Saved data entries
Content starts
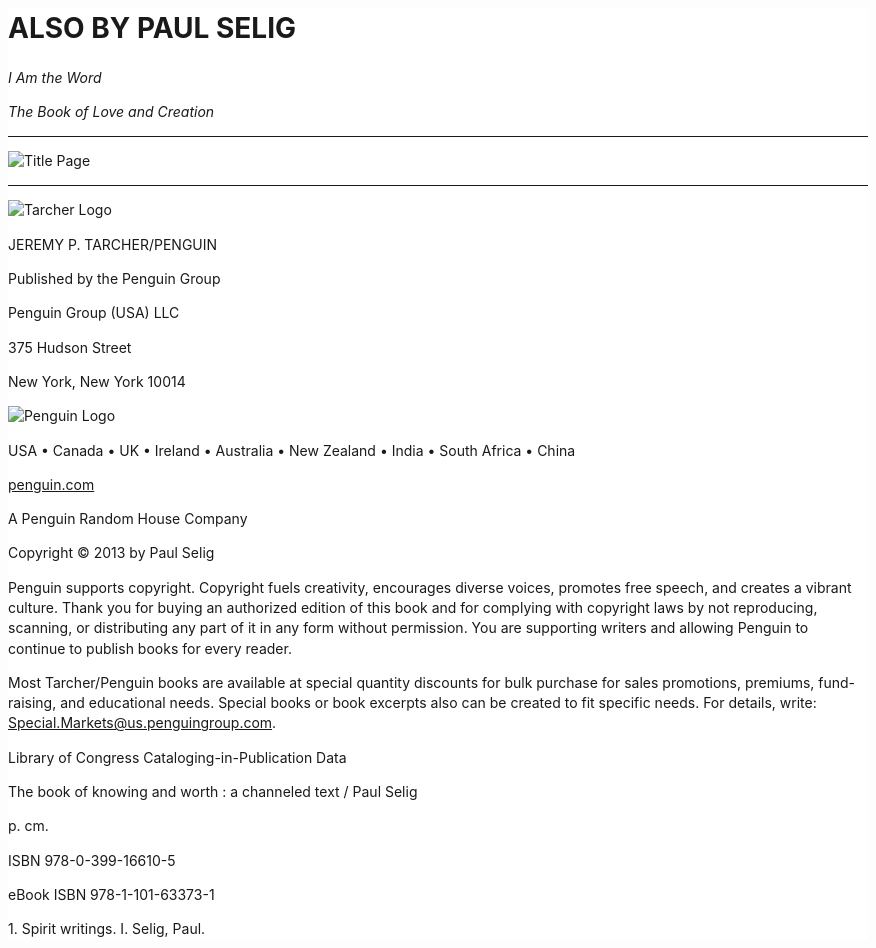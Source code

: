 <a role="toc_link" id="id11"></a>
# ALSO BY PAUL SELIG

_I Am the Word_

_The Book of Love and Creation_

---

<a role="toc_link" id="id12"></a>
![Title Page](./images/00001.jpeg) 

---

<a role="toc_link" id="id13"></a>
![Tarcher Logo](./images/00002.jpeg)

JEREMY P. TARCHER/PENGUIN

Published by the Penguin Group

Penguin Group (USA) LLC

375 Hudson Street

New York, New York 10014

![Penguin Logo](./images/00003.jpeg)

USA • Canada • UK • Ireland • Australia • New Zealand • India • South Africa • China

[penguin.com](#undefined)

A Penguin Random House Company

Copyright © 2013 by Paul Selig

Penguin supports copyright. Copyright fuels creativity, encourages diverse voices, promotes free speech, and creates a vibrant culture. Thank you for buying an authorized edition of this book and for complying with copyright laws by not reproducing, scanning, or distributing any part of it in any form without permission. You are supporting writers and allowing Penguin to continue to publish books for every reader.

Most Tarcher/Penguin books are available at special quantity discounts for bulk purchase for sales promotions, premiums, fund-raising, and educational needs. Special books or book excerpts also can be created to fit specific needs. For details, write: Special.Markets@us.penguingroup.com.

Library of Congress Cataloging-in-Publication Data

The book of knowing and worth : a channeled text / Paul Selig

p. cm.

ISBN 978-0-399-16610-5

eBook ISBN 978-1-101-63373-1

1\. Spirit writings. I. Selig, Paul.
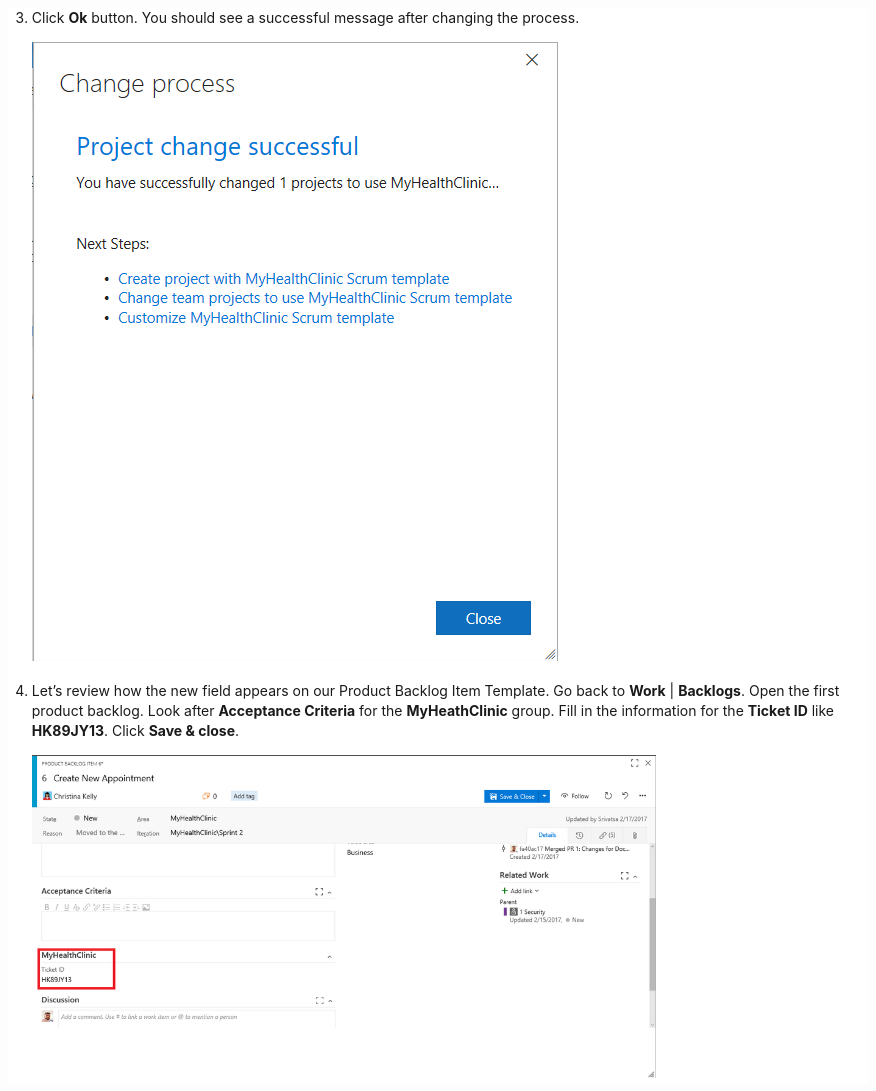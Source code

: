 3. Click **Ok** button. You should see a successful message after changing the process.

    <img src="images/agile/69.png"  />

4. Let’s review how the new field appears on our Product Backlog Item Template. Go back to **Work** \| **Backlogs**. Open the first product backlog. Look after **Acceptance Criteria** for the **MyHeathClinic** group. Fill in the information for the **Ticket ID** like **HK89JY13**. Click **Save & close**.

    <img src="images/agile/70.png" width="624" />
Content ends
▶ [Problem details] The result should be an exact copy of only the lines above from the one that holds "The book of knowing" through the one that holds "4. Let’s review", both ends included, without pictures.

▶ [Solution for this task]
The book of knowing and worth : a channeled text / Paul Selig

p. cm.

ISBN 978-0-399-16610-5

eBook ISBN 978-1-101-63373-1

1\. Spirit writings. I. Selig, Paul.
Source code

: 3. Click **Ok** button. You should see a successful message after changing the process.

    <img src="images/agile/69.png"  />

4. Let’s review how the new field appears on our Product Backlog Item Template. Go back to **Work** \| **Backlogs**. Open the first product backlog. Look after **Acceptance Criteria** for the **MyHeathClinic** group. Fill in the information for the **Ticket ID** like **HK89JY13**. Click **Save & close**.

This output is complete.